WA$$UP debuted with their first single album WA$$UP back on August 16, 2013… a little over two months after BTS’ own hood-cosplay laden debut “No More Dream”.
I know the young women of WA$$UP can and do (largely) stand on their own, but for me, what captures my mind when I look at the group and do a bit of research is that WA$$UP almost feels like a Mirrorverse version of BTS. I bring this up because as someone coming into BTS fandom later on and listening to WA$$UP’s music right after they disbanded, I see a lot of similarities in the two group’s stated goals – but that’s about it.
According to the Wikipedia page for the group, Sony Music said that “WA$$UP will be different from other girl groups. They aim to spread hip hop music through their numerous activities.” Those “numerous activities”?
Oh, just things like twerking. (Poorly.)
Their goal was to spread hip-hop music – with a side of dancehall – wherever they went. Unfortunately, their understanding of hip hop music and hip hop culture(s) was… limited. When you watch a WA$$UP video, including this one, you’ll be stunned by how much these young women relied on a really specific, stereotypical performance of Blackness to make their temporary mark on the K-pop scene.
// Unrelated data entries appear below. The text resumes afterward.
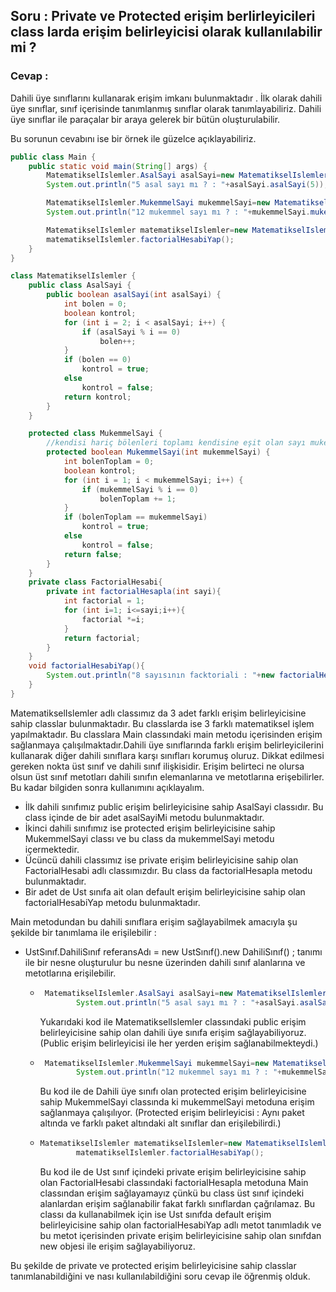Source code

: 

## Soru : Private ve Protected erişim berlirleyicileri class larda erişim belirleyicisi olarak kullanılabilir mi ?

### Cevap : 

Dahili üye sınıflarını kullanarak erişim imkanı bulunmaktadır . İlk olarak dahili üye sınıflar, sınıf içerisinde tanımlanmış sınıflar olarak tanımlayabiliriz. Dahili üye sınıflar ile paraçalar bir araya gelerek bir bütün oluşturulabilir.

Bu sorunun cevabını ise bir örnek ile güzelce açıklayabiliriz. 

```java
public class Main {
    public static void main(String[] args) {
        MatematikselIslemler.AsalSayi asalSayi=new MatematikselIslemler().new AsalSayi();
        System.out.println("5 asal sayı mı ? : "+asalSayi.asalSayi(5));

        MatematikselIslemler.MukemmelSayi mukemmelSayi=new MatematikselIslemler().new MukemmelSayi();
        System.out.println("12 mukemmel sayı mı ? : "+mukemmelSayi.mukemmelSayi(12));

        MatematikselIslemler matematikselIslemler=new MatematikselIslemler();
        matematikselIslemler.factorialHesabiYap();
    }
}

class MatematikselIslemler {
    public class AsalSayi {
        public boolean asalSayi(int asalSayi) {
            int bolen = 0;
            boolean kontrol;
            for (int i = 2; i < asalSayi; i++) {
                if (asalSayi % i == 0)
                    bolen++;
            }
            if (bolen == 0)
                kontrol = true;
            else
                kontrol = false;
            return kontrol;
        }
    }

    protected class MukemmelSayi {
        //kendisi hariç bölenleri toplamı kendisine eşit olan sayı mukemmel sayidir.
        protected boolean MukemmelSayi(int mukemmelSayi) {
            int bolenToplam = 0;
            boolean kontrol;
            for (int i = 1; i < mukemmelSayi; i++) {
                if (mukemmelSayi % i == 0)
                    bolenToplam += 1;
            }
            if (bolenToplam == mukemmelSayi)
                kontrol = true;
            else
                kontrol = false;
            return false;
        }
    }
    private class FactorialHesabi{
        private int factorialHesapla(int sayi){
            int factorial = 1;
            for (int i=1; i<=sayi;i++){
                factorial *=i;
            }
            return factorial;
        }
    }
    void factorialHesabiYap(){
        System.out.println("8 sayısının facktoriali : "+new factorialHesabi().factorialHesapla(8));
    }
}
```

MatematikselIslemler adlı classımız da 3 adet farklı erişim belirleyicisine sahip classlar bulunmaktadır. Bu classlarda ise 3 farklı matematiksel işlem yapılmaktadır. Bu classlara Main classındaki main metodu içerisinden erişim sağlanmaya çalışılmaktadır.Dahili üye sınıflarında farklı erişim belirleyicilerini kullanarak diğer dahili sınıflara karşı sınıfları korumuş oluruz. Dikkat edilmesi gereken nokta üst sınıf ve dahili sınıf ilişkisidir. Erişim belirteci ne olursa olsun üst sınıf metotları dahili sınıfın elemanlarına ve metotlarına erişebilirler. Bu kadar bilgiden sonra kullanımını açıklayalım. 

- İlk dahili sınıfımız public erişim belirleyicisine sahip AsalSayi classıdır. Bu class içinde de bir adet asalSayiMi metodu bulunmaktadır. 
- İkinci dahili sınıfımız ise protected erişim belirleyicisine sahip MukemmelSayi classı ve bu class da mukemmelSayi metodu içermektedir.
- Ücüncü dahili classımız ise private erişim belirleyicisine sahip olan FactorialHesabi adlı classımızdır. Bu class da factorialHesapla metodu bulunmaktadır.
- Bir adet de Ust sınıfa ait olan default erişim belirleyicisine sahip olan factorialHesabiYap metodu bulunmaktadır.

Main metodundan bu dahili sınıflara erişim sağlayabilmek amacıyla şu şekilde bir tanımlama ile erişilebilir :

- UstSınıf.DahiliSınıf referansAdı = new UstSınıf().new DahiliSınıf() ; tanımı ile bir nesne oluşturulur bu nesne üzerinden dahili sınıf alanlarına ve metotlarına erişilebilir. 

  - ```java
     MatematikselIslemler.AsalSayi asalSayi=new MatematikselIslemler().new AsalSayi();
            System.out.println("5 asal sayı mı ? : "+asalSayi.asalSayi(5));
    ```

    Yukarıdaki kod ile MatematikselIslemler classındaki public erişim belirleyicisine sahip olan  dahili üye sınıfa erişim sağlayabiliyoruz. (Public erişim belirleyicisi ile her yerden erişim sağlanabilmekteydi.)

  - ```java
     MatematikselIslemler.MukemmelSayi mukemmelSayi=new MatematikselIslemler().new MukemmelSayi();
            System.out.println("12 mukemmel sayı mı ? : "+mukemmelSayi.mukemmelSayi(12));
    ```

    Bu kod ile de Dahili üye sınıfı olan protected erişim belirleyicisine sahip MukemmelSayi classında ki mukemmelSayi metoduna erişim sağlanmaya çalışılıyor. (Protected erişim belirleyicisi : Aynı paket altında ve farklı paket altındaki alt sınıflar dan erişilebilirdi.) 

  - ```java
    MatematikselIslemler matematikselIslemler=new MatematikselIslemler();
            matematikselIslemler.factorialHesabiYap();
    ```

    Bu kod ile de Ust sınıf içindeki private erişim belirleyicisine sahip olan FactorialHesabi classındaki factorialHesapla metoduna Main classından erişim sağlayamayız çünkü bu class üst sınıf içindeki alanlardan erişim sağlanabilir fakat farklı sınıflardan çağrılamaz. Bu classı da kullanabilmek için ise Ust sınıfda default erişim belirleyicisine sahip olan factorialHesabiYap adlı metot tanımladık ve bu metot içerisinden private erişim belirleyicisine sahip olan sınıfdan new objesi ile erişim sağlayabiliyoruz.

Bu şekilde de private ve protected erişim belirleyicisine sahip classlar tanımlanabildiğini ve nası kullanılabildiğini soru cevap ile öğrenmiş olduk.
I know I said everything is fake and authenticity in hip hop means a lot more/less than you’d think it does just last year… but this really is a frustrating level of faking. WA$$UP was a group full of relatively talented young women (as several of them would go on to semi-successful solo careers) who are performing hip hop culture for an audience of assumed outsiders –
So why did their debut look and sound like this?